→ The data

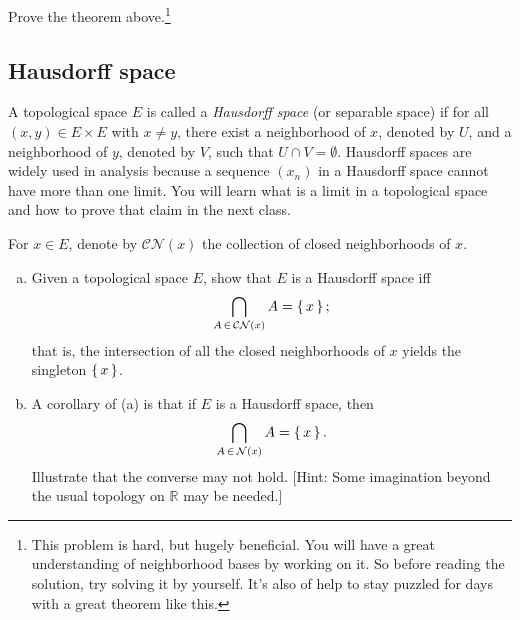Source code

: \begin{qst}
  Prove the theorem above.\footnote{This problem is hard, but hugely beneficial. You will have a great understanding of neighborhood bases by working on it.
  So before reading the solution, try solving it by yourself. It's also of help to stay puzzled for days with a great theorem like this.}
\end{qst}


\subsection{Hausdorff space}
A topological space $E$ is called a {\em Hausdorff space} (or separable space) if for all $(x,y) \in E \times E$ with $x \neq y$, there exist a neighborhood of $x$, denoted by $U$, and a neighborhood of $y$, denoted by $V$, such that $U \cap V = \emptyset$.
Hausdorff spaces are widely used in analysis because a sequence $(x_n)$ in a Hausdorff space cannot have more than one limit. 
You will learn what is a limit in a topological space and how to prove that claim in the next class.    

\begin{qst}
  For $x \in E$, denote by  $\mathcal{CN}(x)$ the collection of closed neighborhoods of $x$.
  \begin{enumerate}[(a)]
    \item  
    Given a topological space $E$, show that $E$ is a Hausdorff space iff 
    $$
    \bigcap_{A \,\in\, \mathcal{CN}(x)} A = \set{x};
    $$
    that is, the intersection of all the closed neighborhoods of $x$ yields the singleton $\set{x}$. 
    \item A corollary of (a) is that if $E$ is a Hausdorff space, then
    $$
    \bigcap_{A \,\in\, \mathcal{N}(x)} A = \set{x}.
    $$ 
    Illustrate that the converse may not hold. [Hint: Some imagination beyond the usual topology on $\mathbb R$ may be needed.]
  \end{enumerate}

\end{qst}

→ Work required
Copy out, from the material above, each line where the word "begin" is present.

→ Answer for this exercise
: \begin{qst}
\begin{qst}
  \begin{enumerate}[(a)]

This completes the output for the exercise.